Show every line from the data below that includes "saved".

Items from a data source
=== Section Start ===
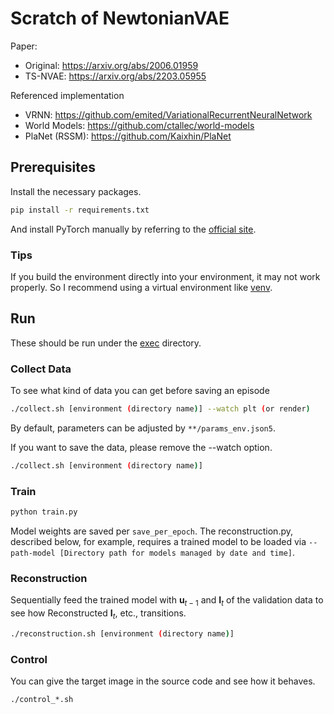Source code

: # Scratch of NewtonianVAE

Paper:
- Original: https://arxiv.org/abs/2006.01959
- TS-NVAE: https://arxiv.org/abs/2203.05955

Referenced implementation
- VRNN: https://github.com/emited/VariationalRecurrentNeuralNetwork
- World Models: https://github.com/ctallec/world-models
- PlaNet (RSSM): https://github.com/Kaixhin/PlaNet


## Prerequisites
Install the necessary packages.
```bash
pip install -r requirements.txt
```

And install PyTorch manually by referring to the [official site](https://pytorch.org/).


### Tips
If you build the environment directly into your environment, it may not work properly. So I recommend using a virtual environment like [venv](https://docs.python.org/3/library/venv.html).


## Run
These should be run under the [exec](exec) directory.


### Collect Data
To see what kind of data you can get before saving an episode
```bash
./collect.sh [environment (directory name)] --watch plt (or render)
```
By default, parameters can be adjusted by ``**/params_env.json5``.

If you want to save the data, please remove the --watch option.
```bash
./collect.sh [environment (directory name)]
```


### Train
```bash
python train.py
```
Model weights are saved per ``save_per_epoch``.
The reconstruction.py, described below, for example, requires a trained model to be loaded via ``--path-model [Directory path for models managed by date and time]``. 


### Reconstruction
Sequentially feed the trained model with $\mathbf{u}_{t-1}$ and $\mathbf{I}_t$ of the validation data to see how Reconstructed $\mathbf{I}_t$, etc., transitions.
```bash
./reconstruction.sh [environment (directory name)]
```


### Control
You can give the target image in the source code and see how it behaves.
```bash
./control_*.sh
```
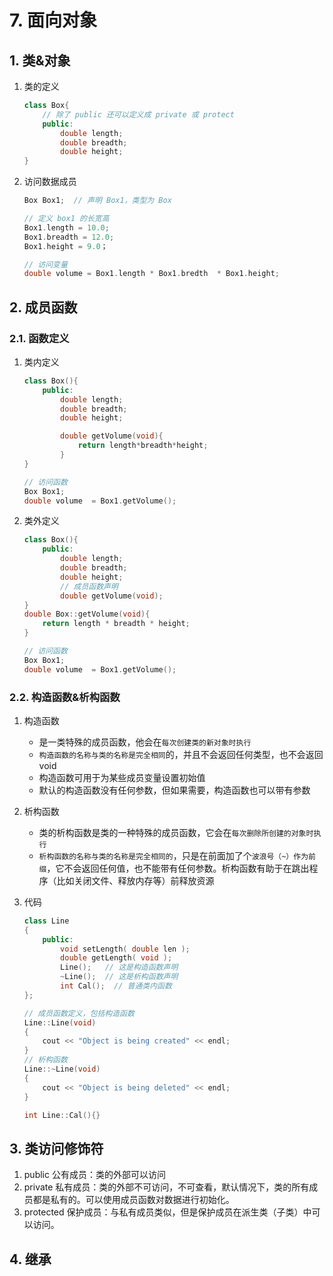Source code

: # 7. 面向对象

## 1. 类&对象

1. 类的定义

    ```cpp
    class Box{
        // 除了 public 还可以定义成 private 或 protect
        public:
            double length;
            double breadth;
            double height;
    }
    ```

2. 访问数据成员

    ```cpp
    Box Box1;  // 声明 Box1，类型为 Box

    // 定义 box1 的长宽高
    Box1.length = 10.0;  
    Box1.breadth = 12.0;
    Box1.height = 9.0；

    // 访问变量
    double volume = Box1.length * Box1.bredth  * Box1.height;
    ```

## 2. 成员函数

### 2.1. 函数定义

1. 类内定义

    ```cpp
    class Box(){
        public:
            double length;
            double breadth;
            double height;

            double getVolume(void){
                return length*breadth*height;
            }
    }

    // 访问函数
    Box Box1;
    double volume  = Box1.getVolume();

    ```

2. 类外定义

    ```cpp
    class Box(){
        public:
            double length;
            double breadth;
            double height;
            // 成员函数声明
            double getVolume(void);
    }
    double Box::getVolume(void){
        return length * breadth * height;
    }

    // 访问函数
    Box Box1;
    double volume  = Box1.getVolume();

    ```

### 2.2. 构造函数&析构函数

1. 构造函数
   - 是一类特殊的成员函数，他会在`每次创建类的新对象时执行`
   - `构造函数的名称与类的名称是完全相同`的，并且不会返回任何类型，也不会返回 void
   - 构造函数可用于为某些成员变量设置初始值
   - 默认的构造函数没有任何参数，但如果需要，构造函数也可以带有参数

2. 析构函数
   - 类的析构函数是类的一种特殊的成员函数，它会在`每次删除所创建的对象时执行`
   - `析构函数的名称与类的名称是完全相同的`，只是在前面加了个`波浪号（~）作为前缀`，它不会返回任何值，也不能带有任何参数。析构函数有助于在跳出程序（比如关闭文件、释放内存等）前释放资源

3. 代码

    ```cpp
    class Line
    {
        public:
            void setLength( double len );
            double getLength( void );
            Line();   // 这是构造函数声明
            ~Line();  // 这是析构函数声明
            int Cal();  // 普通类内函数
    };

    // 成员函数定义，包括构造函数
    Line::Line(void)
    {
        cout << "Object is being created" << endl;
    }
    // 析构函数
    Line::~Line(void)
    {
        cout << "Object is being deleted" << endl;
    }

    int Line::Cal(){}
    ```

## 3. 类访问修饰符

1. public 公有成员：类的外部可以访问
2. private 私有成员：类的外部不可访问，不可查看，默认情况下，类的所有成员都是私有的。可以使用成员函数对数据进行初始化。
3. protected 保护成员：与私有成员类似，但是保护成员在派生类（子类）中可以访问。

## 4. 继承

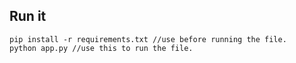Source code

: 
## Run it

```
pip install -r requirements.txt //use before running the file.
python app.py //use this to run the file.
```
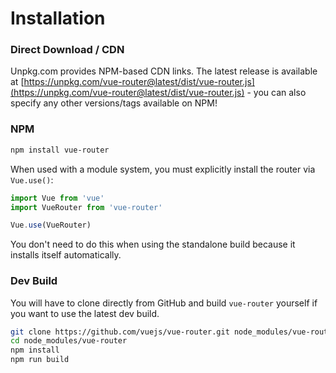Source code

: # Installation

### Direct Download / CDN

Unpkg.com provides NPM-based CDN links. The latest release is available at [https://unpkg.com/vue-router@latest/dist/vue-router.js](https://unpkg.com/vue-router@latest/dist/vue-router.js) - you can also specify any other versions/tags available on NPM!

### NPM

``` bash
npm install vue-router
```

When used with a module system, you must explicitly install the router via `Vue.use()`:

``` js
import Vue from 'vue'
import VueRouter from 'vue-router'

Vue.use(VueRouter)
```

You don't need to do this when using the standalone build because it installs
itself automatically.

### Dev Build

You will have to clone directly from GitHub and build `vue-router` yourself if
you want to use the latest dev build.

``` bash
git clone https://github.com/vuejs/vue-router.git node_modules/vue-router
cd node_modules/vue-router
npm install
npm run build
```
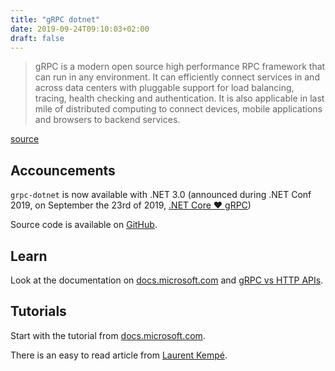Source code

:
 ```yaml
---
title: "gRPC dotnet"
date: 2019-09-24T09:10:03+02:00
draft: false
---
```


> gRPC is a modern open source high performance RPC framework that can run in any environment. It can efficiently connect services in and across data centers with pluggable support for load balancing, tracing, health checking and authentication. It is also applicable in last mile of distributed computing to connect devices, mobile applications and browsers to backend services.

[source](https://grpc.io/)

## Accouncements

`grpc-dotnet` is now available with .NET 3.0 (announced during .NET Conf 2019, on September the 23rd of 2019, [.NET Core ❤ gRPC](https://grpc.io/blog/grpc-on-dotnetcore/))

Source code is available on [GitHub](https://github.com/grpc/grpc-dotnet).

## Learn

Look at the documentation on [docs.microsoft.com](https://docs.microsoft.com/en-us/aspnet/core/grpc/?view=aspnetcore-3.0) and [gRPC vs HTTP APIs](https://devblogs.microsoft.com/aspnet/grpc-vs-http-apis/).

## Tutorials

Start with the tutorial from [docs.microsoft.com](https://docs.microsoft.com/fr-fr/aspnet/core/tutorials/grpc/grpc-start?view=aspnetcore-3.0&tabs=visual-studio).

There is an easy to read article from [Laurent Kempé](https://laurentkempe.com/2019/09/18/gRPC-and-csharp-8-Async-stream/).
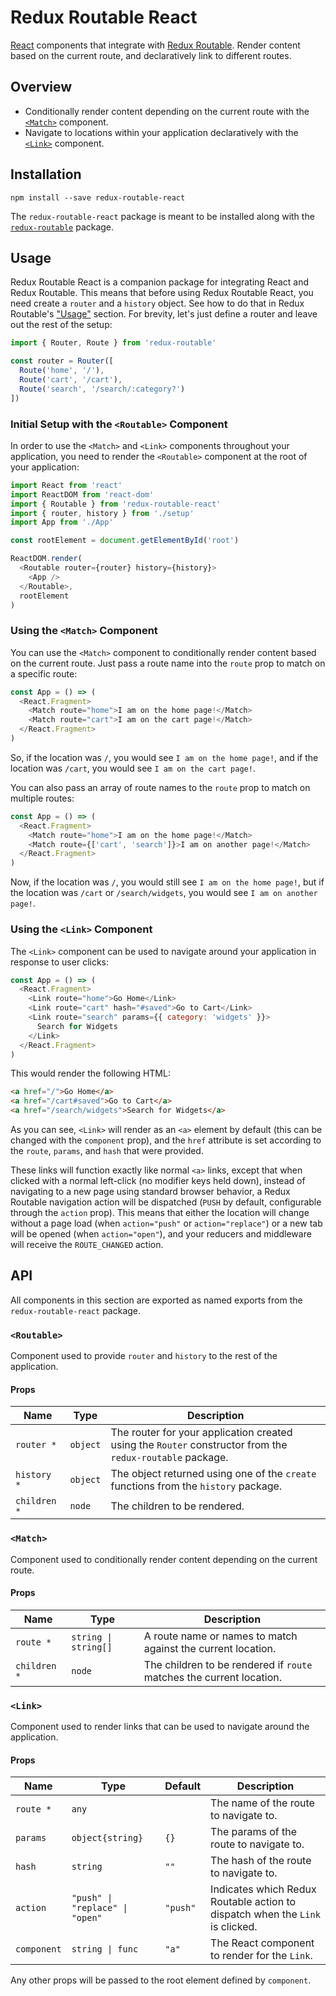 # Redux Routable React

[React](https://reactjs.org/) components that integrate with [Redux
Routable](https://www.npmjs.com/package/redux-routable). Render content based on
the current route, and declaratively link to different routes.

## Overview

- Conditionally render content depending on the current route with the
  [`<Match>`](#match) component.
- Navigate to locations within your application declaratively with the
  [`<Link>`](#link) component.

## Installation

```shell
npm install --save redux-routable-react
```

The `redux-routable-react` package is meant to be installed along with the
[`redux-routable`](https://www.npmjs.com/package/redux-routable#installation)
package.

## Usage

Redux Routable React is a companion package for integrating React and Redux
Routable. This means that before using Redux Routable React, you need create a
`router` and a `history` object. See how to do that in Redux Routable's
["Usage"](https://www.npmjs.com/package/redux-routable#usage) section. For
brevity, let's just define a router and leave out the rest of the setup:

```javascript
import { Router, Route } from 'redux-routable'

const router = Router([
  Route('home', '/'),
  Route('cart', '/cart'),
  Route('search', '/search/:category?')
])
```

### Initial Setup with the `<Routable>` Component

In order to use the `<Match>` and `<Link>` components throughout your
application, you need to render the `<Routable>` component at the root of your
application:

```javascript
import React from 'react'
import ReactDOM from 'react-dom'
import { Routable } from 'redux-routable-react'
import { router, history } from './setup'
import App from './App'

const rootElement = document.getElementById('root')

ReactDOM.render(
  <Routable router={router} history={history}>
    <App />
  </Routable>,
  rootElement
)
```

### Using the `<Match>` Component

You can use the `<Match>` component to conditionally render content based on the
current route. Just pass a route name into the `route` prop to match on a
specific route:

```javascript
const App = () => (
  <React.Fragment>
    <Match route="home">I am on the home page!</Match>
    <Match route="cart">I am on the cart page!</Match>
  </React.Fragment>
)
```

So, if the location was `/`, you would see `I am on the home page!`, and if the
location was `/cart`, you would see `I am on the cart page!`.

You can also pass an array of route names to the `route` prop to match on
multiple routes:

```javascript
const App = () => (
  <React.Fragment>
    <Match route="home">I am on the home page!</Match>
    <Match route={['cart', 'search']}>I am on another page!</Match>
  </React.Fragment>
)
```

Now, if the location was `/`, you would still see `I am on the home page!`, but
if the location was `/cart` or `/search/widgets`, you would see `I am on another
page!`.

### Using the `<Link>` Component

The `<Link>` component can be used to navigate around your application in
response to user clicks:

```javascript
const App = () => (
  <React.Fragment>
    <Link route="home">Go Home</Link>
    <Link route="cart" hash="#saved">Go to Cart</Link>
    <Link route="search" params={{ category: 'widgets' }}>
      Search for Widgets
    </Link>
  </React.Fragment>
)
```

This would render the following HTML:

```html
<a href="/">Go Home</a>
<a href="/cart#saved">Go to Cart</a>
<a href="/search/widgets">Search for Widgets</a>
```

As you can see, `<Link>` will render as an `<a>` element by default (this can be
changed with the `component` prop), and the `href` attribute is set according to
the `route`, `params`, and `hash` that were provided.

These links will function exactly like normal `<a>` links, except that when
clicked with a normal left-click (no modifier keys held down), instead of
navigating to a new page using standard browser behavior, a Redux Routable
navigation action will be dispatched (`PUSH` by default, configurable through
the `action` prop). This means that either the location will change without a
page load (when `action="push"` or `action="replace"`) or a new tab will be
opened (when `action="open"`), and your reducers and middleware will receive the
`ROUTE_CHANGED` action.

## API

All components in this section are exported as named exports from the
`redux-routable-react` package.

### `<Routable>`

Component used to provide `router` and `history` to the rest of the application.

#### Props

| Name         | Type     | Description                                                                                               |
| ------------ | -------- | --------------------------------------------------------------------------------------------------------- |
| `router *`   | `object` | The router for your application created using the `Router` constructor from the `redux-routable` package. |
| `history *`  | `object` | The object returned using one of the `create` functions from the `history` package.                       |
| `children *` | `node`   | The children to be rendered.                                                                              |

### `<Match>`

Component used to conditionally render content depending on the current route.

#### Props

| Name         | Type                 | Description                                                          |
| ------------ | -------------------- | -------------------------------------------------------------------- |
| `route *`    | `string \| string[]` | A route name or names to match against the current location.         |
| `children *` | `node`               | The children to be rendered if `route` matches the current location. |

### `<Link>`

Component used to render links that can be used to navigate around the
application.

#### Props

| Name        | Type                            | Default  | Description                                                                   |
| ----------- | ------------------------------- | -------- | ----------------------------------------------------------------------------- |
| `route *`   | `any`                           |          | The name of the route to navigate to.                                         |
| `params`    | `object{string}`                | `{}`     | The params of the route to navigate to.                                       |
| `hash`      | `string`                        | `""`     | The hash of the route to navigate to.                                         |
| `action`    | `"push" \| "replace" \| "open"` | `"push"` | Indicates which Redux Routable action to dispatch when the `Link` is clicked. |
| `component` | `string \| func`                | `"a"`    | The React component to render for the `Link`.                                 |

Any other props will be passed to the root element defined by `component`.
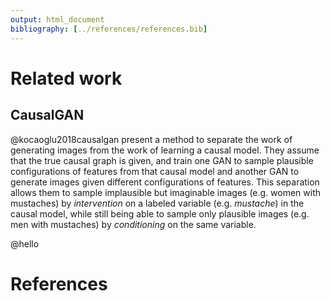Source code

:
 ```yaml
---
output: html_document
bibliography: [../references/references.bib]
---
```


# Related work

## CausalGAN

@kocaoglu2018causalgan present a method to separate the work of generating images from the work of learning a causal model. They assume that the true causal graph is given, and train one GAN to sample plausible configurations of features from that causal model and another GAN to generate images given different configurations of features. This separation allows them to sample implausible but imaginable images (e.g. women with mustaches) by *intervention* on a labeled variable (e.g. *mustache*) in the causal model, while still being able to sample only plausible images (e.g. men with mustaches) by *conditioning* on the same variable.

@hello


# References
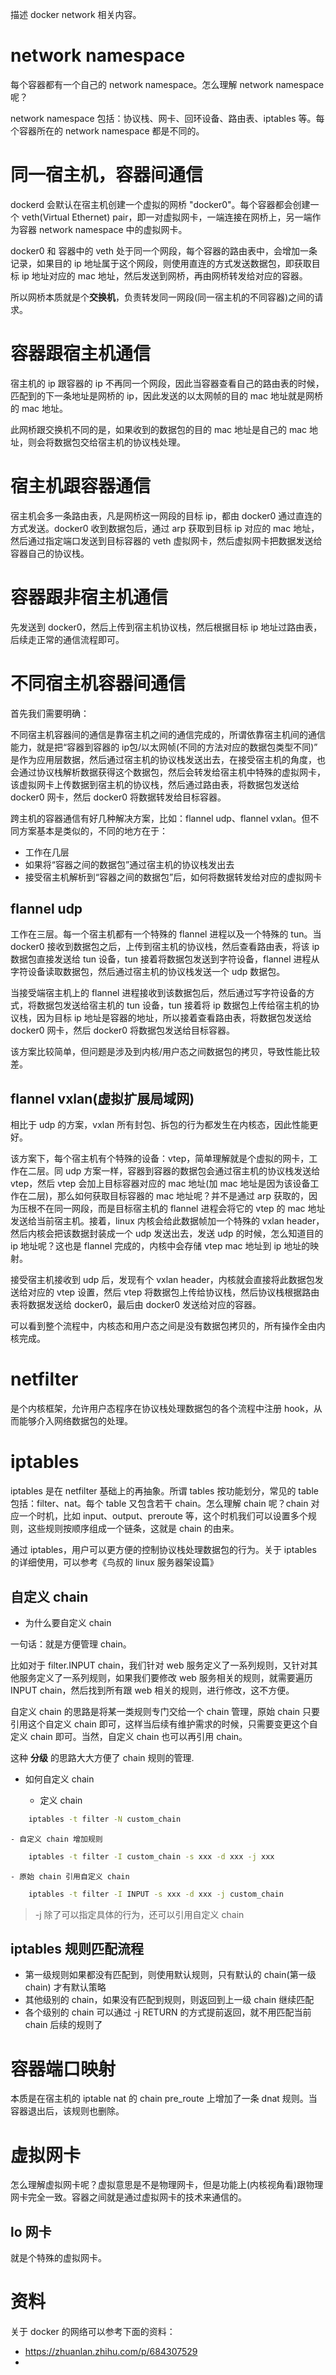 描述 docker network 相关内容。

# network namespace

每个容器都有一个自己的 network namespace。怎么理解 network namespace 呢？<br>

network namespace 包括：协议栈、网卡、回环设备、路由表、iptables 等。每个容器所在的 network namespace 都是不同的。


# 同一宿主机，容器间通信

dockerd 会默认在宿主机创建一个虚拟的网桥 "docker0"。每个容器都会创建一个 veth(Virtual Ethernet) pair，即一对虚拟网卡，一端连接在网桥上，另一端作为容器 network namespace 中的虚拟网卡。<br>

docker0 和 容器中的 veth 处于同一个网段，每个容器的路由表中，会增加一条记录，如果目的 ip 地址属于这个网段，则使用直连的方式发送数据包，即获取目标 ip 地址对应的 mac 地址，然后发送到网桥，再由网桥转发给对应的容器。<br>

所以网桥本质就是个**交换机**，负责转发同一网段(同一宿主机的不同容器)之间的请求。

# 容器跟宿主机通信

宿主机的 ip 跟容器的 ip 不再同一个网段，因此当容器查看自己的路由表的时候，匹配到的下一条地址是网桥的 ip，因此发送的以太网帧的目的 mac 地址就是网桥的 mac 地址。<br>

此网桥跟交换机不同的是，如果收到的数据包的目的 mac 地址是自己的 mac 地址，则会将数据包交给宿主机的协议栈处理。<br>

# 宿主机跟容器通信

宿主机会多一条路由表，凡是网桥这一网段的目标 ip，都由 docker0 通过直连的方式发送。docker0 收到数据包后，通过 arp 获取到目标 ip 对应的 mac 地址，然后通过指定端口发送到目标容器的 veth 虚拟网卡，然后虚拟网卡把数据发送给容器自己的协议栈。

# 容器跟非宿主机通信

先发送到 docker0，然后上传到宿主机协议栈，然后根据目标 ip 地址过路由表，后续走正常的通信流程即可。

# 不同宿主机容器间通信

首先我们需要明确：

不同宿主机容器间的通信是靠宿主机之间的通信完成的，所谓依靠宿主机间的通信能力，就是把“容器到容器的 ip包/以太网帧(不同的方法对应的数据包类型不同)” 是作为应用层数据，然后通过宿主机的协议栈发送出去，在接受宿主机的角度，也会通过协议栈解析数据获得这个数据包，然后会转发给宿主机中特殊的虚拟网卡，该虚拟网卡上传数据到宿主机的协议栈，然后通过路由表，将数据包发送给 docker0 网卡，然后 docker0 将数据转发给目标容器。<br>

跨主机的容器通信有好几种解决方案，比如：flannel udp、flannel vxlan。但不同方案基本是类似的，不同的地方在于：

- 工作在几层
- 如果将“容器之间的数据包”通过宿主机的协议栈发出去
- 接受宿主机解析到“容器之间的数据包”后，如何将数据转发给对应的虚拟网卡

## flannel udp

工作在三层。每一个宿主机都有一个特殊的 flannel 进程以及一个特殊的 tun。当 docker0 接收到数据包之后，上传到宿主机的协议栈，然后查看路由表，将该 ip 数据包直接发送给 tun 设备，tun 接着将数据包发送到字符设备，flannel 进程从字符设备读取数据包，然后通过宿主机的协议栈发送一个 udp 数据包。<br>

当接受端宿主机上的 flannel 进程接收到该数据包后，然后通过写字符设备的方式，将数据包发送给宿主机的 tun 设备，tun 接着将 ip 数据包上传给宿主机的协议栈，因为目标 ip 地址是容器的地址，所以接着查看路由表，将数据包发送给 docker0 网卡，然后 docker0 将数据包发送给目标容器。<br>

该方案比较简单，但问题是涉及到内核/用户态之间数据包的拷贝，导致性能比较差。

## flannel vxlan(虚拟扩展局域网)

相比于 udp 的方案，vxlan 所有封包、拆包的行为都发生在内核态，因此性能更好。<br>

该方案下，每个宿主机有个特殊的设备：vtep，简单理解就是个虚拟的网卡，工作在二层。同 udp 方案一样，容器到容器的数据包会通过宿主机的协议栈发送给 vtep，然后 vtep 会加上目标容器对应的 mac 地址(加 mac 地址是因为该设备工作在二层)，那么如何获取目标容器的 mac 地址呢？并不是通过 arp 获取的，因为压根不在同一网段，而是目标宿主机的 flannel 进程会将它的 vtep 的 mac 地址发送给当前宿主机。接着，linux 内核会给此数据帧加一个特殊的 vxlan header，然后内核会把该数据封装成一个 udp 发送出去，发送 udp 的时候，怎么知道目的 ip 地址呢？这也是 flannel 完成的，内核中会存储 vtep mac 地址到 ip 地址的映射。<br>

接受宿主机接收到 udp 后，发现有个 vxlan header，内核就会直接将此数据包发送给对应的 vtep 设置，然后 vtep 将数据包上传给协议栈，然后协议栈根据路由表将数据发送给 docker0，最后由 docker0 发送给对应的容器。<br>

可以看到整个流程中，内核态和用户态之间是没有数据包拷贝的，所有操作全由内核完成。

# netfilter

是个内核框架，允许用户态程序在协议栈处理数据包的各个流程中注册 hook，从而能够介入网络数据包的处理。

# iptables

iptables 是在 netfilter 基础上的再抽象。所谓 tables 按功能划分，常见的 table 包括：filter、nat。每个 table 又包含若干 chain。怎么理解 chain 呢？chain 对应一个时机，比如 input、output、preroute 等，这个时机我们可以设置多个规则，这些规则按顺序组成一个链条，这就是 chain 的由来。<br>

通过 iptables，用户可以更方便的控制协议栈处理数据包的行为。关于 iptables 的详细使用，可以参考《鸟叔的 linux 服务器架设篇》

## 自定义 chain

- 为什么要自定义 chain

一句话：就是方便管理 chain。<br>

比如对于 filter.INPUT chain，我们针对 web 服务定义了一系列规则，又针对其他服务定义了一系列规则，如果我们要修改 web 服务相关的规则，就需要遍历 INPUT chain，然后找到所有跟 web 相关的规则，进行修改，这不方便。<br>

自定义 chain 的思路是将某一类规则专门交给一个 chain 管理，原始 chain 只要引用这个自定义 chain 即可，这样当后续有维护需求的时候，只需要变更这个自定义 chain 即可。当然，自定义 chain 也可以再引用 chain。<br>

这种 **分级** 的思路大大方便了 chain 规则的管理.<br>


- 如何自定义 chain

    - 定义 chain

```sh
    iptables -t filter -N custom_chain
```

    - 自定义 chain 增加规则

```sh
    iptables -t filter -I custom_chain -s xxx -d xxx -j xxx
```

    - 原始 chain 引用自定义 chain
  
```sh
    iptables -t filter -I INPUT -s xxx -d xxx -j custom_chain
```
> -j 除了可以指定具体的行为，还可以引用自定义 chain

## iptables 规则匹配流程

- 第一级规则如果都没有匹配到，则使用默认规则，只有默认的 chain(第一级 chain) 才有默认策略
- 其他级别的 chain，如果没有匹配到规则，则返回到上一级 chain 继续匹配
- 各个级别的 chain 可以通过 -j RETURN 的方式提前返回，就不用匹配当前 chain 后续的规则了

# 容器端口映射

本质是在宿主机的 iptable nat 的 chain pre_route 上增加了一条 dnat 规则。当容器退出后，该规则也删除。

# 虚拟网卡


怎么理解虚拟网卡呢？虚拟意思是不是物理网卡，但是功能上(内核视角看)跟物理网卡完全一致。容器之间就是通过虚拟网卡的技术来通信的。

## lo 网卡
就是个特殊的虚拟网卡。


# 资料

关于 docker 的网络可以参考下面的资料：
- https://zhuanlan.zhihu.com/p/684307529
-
=== Section End ===
Written answer:
Model weights are saved per ``save_per_epoch``.
    <Link route="cart" hash="#saved">Go to Cart</Link>
<a href="/cart#saved">Go to Cart</a>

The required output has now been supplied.